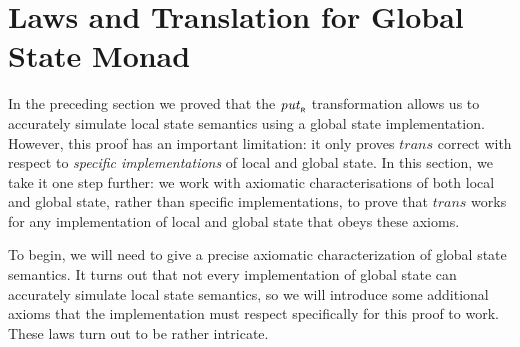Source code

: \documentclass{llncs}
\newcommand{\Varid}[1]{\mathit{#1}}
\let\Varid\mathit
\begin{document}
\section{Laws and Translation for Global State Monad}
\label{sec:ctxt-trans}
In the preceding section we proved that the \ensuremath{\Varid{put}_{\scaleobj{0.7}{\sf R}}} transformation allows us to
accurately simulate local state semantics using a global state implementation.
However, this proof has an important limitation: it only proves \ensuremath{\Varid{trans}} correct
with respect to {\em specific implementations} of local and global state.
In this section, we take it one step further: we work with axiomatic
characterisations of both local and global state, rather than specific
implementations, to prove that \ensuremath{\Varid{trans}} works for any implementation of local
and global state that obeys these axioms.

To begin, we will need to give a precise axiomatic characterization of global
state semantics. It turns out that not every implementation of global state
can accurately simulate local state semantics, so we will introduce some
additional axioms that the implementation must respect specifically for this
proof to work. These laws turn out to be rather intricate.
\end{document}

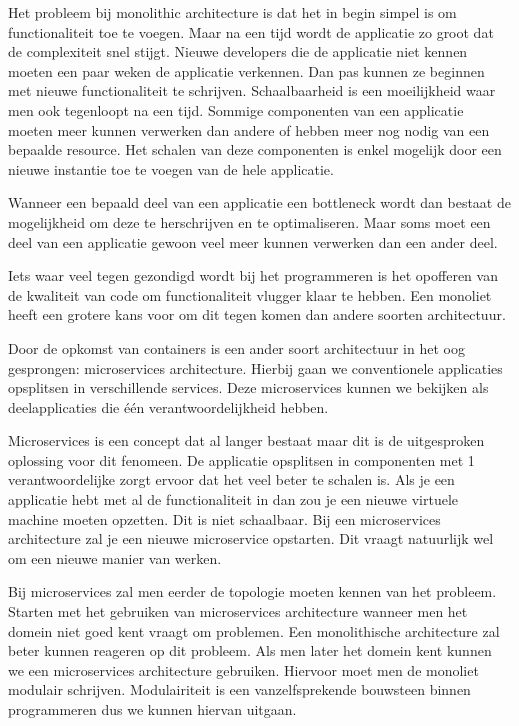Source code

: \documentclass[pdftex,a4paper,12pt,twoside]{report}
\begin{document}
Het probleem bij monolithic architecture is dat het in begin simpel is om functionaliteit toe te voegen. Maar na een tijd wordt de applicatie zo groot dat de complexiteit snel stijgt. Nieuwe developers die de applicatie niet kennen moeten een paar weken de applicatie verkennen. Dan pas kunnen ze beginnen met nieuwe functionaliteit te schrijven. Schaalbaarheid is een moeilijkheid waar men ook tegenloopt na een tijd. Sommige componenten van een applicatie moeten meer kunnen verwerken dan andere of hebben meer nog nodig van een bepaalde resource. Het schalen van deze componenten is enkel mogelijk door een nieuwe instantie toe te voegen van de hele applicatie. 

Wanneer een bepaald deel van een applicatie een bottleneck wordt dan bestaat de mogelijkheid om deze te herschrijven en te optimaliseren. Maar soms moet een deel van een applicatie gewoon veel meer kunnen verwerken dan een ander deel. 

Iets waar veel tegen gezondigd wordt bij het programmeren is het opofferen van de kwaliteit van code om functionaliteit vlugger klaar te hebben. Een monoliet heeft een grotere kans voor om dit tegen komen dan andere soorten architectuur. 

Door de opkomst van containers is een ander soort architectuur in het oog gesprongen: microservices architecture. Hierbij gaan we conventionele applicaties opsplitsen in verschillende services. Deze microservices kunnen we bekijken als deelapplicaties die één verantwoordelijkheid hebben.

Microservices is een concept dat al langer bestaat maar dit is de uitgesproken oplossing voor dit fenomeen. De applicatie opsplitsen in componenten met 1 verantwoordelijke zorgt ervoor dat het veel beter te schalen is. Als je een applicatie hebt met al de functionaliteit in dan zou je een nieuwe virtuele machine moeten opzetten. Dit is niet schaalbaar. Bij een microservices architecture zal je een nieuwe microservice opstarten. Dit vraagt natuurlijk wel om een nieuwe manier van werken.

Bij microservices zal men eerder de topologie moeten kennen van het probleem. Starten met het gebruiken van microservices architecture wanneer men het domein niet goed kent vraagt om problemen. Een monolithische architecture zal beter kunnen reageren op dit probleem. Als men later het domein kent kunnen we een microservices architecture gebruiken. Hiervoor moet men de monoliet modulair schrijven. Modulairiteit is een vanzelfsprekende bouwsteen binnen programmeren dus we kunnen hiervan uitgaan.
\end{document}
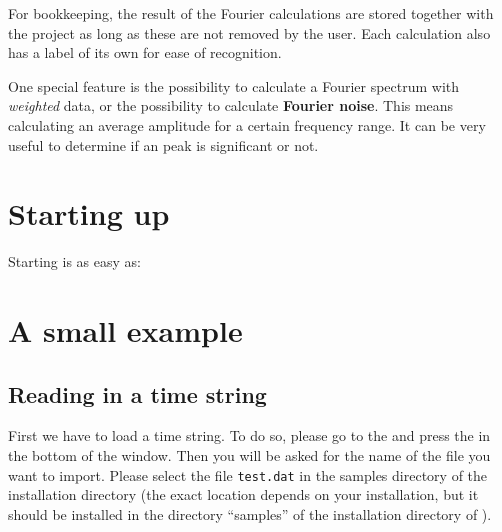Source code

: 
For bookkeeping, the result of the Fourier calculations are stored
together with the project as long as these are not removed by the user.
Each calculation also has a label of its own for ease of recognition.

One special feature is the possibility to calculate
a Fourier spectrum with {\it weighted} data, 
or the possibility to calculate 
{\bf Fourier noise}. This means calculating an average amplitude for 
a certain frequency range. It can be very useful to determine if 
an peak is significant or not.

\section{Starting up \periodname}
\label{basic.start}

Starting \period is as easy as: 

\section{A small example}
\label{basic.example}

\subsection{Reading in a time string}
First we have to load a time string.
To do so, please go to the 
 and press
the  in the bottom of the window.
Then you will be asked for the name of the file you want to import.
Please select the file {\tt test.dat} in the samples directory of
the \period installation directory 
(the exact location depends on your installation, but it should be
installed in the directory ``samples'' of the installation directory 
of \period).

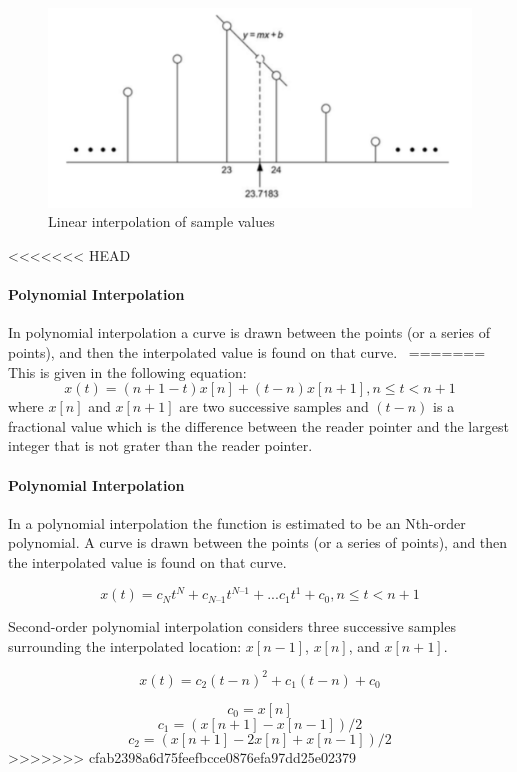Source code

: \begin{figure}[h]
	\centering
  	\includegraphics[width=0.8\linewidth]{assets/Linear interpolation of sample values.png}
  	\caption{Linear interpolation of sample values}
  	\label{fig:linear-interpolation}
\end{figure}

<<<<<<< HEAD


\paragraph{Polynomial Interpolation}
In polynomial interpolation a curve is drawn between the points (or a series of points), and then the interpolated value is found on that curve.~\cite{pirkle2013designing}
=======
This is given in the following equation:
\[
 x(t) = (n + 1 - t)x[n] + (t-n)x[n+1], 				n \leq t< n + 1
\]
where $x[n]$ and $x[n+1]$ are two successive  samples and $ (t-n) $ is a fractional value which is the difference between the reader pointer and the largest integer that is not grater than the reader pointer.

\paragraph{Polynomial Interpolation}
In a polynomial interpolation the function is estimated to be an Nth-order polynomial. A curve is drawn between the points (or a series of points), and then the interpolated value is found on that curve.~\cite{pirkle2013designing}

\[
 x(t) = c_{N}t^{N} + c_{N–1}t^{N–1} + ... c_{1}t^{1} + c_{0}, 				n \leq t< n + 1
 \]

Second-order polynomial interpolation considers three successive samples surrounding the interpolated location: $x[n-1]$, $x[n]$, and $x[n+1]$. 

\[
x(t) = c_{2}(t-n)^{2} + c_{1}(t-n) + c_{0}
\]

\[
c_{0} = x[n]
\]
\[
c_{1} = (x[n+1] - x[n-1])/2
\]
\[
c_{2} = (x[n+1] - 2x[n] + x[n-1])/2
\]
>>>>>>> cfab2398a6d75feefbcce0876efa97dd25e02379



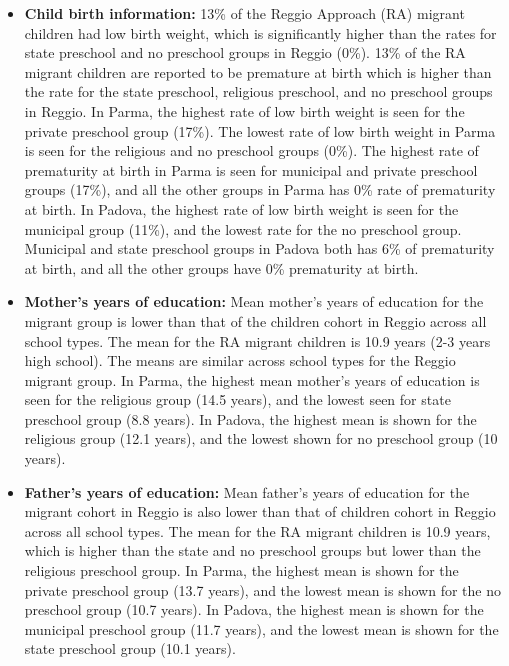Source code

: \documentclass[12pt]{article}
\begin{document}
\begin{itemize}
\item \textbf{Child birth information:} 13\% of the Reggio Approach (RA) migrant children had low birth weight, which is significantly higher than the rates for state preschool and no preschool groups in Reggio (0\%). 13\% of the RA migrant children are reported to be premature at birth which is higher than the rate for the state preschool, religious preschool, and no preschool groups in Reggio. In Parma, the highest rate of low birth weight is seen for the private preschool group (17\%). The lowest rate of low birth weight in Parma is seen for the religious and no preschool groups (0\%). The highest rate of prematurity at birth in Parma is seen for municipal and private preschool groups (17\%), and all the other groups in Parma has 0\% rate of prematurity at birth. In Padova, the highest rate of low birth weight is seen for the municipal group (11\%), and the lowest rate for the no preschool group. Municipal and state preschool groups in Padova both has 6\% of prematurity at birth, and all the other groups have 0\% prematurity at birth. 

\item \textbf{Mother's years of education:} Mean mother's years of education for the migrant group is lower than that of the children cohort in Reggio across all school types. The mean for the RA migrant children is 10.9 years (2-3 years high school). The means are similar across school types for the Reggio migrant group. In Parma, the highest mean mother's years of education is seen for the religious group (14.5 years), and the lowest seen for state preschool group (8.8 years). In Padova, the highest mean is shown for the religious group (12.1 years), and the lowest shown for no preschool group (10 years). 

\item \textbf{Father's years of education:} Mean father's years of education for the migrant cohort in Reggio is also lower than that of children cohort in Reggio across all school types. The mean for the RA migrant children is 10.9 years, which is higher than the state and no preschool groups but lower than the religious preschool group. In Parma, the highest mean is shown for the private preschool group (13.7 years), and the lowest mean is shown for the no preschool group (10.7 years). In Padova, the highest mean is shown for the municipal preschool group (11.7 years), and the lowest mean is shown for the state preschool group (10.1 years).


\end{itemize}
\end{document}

========================

→ Brief:
Everything in the entries above should be printed again exactly, apart from the pictures.

→ Answer to this exercise:
Source code

: \documentclass{llncs}
\newcommand{\Varid}[1]{\mathit{#1}}
\let\Varid\mathit
\begin{document}
\section{Laws and Translation for Global State Monad}
\label{sec:ctxt-trans}
In the preceding section we proved that the \ensuremath{\Varid{put}_{\scaleobj{0.7}{\sf R}}} transformation allows us to
accurately simulate local state semantics using a global state implementation.
However, this proof has an important limitation: it only proves \ensuremath{\Varid{trans}} correct
with respect to {\em specific implementations} of local and global state.
In this section, we take it one step further: we work with axiomatic
characterisations of both local and global state, rather than specific
implementations, to prove that \ensuremath{\Varid{trans}} works for any implementation of local
and global state that obeys these axioms.

To begin, we will need to give a precise axiomatic characterization of global
state semantics. It turns out that not every implementation of global state
can accurately simulate local state semantics, so we will introduce some
additional axioms that the implementation must respect specifically for this
proof to work. These laws turn out to be rather intricate.
\end{document}

Source code

: \documentclass[pdftex,a4paper,12pt,twoside]{report}
\begin{document}
Het probleem bij monolithic architecture is dat het in begin simpel is om functionaliteit toe te voegen. Maar na een tijd wordt de applicatie zo groot dat de complexiteit snel stijgt. Nieuwe developers die de applicatie niet kennen moeten een paar weken de applicatie verkennen. Dan pas kunnen ze beginnen met nieuwe functionaliteit te schrijven. Schaalbaarheid is een moeilijkheid waar men ook tegenloopt na een tijd. Sommige componenten van een applicatie moeten meer kunnen verwerken dan andere of hebben meer nog nodig van een bepaalde resource. Het schalen van deze componenten is enkel mogelijk door een nieuwe instantie toe te voegen van de hele applicatie. 

Wanneer een bepaald deel van een applicatie een bottleneck wordt dan bestaat de mogelijkheid om deze te herschrijven en te optimaliseren. Maar soms moet een deel van een applicatie gewoon veel meer kunnen verwerken dan een ander deel. 

Iets waar veel tegen gezondigd wordt bij het programmeren is het opofferen van de kwaliteit van code om functionaliteit vlugger klaar te hebben. Een monoliet heeft een grotere kans voor om dit tegen komen dan andere soorten architectuur. 

Door de opkomst van containers is een ander soort architectuur in het oog gesprongen: microservices architecture. Hierbij gaan we conventionele applicaties opsplitsen in verschillende services. Deze microservices kunnen we bekijken als deelapplicaties die één verantwoordelijkheid hebben.

Microservices is een concept dat al langer bestaat maar dit is de uitgesproken oplossing voor dit fenomeen. De applicatie opsplitsen in componenten met 1 verantwoordelijke zorgt ervoor dat het veel beter te schalen is. Als je een applicatie hebt met al de functionaliteit in dan zou je een nieuwe virtuele machine moeten opzetten. Dit is niet schaalbaar. Bij een microservices architecture zal je een nieuwe microservice opstarten. Dit vraagt natuurlijk wel om een nieuwe manier van werken.

Bij microservices zal men eerder de topologie moeten kennen van het probleem. Starten met het gebruiken van microservices architecture wanneer men het domein niet goed kent vraagt om problemen. Een monolithische architecture zal beter kunnen reageren op dit probleem. Als men later het domein kent kunnen we een microservices architecture gebruiken. Hiervoor moet men de monoliet modulair schrijven. Modulairiteit is een vanzelfsprekende bouwsteen binnen programmeren dus we kunnen hiervan uitgaan.
\end{document}
Source code

: 
For bookkeeping, the result of the Fourier calculations are stored
together with the project as long as these are not removed by the user.
Each calculation also has a label of its own for ease of recognition.

One special feature is the possibility to calculate
a Fourier spectrum with {\it weighted} data, 
or the possibility to calculate 
{\bf Fourier noise}. This means calculating an average amplitude for 
a certain frequency range. It can be very useful to determine if 
an peak is significant or not.

\section{Starting up \periodname}
\label{basic.start}

Starting \period is as easy as: 

\section{A small example}
\label{basic.example}

\subsection{Reading in a time string}
First we have to load a time string.
To do so, please go to the 
 and press
the  in the bottom of the window.
Then you will be asked for the name of the file you want to import.
Please select the file {\tt test.dat} in the samples directory of
the \period installation directory 
(the exact location depends on your installation, but it should be
installed in the directory ``samples'' of the installation directory 
of \period).

Source code

: \begin{figure}[h]
	\centering
  	\includegraphics[width=0.8\linewidth]{assets/Linear interpolation of sample values.png}
  	\caption{Linear interpolation of sample values}
  	\label{fig:linear-interpolation}
\end{figure}

<<<<<<< HEAD


\paragraph{Polynomial Interpolation}
In polynomial interpolation a curve is drawn between the points (or a series of points), and then the interpolated value is found on that curve.~\cite{pirkle2013designing}
=======
This is given in the following equation:
\[
 x(t) = (n + 1 - t)x[n] + (t-n)x[n+1], 				n \leq t< n + 1
\]
where $x[n]$ and $x[n+1]$ are two successive  samples and $ (t-n) $ is a fractional value which is the difference between the reader pointer and the largest integer that is not grater than the reader pointer.

\paragraph{Polynomial Interpolation}
In a polynomial interpolation the function is estimated to be an Nth-order polynomial. A curve is drawn between the points (or a series of points), and then the interpolated value is found on that curve.~\cite{pirkle2013designing}

\[
 x(t) = c_{N}t^{N} + c_{N–1}t^{N–1} + ... c_{1}t^{1} + c_{0}, 				n \leq t< n + 1
 \]

Second-order polynomial interpolation considers three successive samples surrounding the interpolated location: $x[n-1]$, $x[n]$, and $x[n+1]$. 

\[
x(t) = c_{2}(t-n)^{2} + c_{1}(t-n) + c_{0}
\]

\[
c_{0} = x[n]
\]
\[
c_{1} = (x[n+1] - x[n-1])/2
\]
\[
c_{2} = (x[n+1] - 2x[n] + x[n-1])/2
\]
>>>>>>> cfab2398a6d75feefbcce0876efa97dd25e02379



Source code

: \documentclass[12pt]{article}
\begin{document}
\begin{itemize}
\item \textbf{Child birth information:} 13\% of the Reggio Approach (RA) migrant children had low birth weight, which is significantly higher than the rates for state preschool and no preschool groups in Reggio (0\%). 13\% of the RA migrant children are reported to be premature at birth which is higher than the rate for the state preschool, religious preschool, and no preschool groups in Reggio. In Parma, the highest rate of low birth weight is seen for the private preschool group (17\%). The lowest rate of low birth weight in Parma is seen for the religious and no preschool groups (0\%). The highest rate of prematurity at birth in Parma is seen for municipal and private preschool groups (17\%), and all the other groups in Parma has 0\% rate of prematurity at birth. In Padova, the highest rate of low birth weight is seen for the municipal group (11\%), and the lowest rate for the no preschool group. Municipal and state preschool groups in Padova both has 6\% of prematurity at birth, and all the other groups have 0\% prematurity at birth. 

\item \textbf{Mother's years of education:} Mean mother's years of education for the migrant group is lower than that of the children cohort in Reggio across all school types. The mean for the RA migrant children is 10.9 years (2-3 years high school). The means are similar across school types for the Reggio migrant group. In Parma, the highest mean mother's years of education is seen for the religious group (14.5 years), and the lowest seen for state preschool group (8.8 years). In Padova, the highest mean is shown for the religious group (12.1 years), and the lowest shown for no preschool group (10 years). 

\item \textbf{Father's years of education:} Mean father's years of education for the migrant cohort in Reggio is also lower than that of children cohort in Reggio across all school types. The mean for the RA migrant children is 10.9 years, which is higher than the state and no preschool groups but lower than the religious preschool group. In Parma, the highest mean is shown for the private preschool group (13.7 years), and the lowest mean is shown for the no preschool group (10.7 years). In Padova, the highest mean is shown for the municipal preschool group (11.7 years), and the lowest mean is shown for the state preschool group (10.1 years).


\end{itemize}
\end{document}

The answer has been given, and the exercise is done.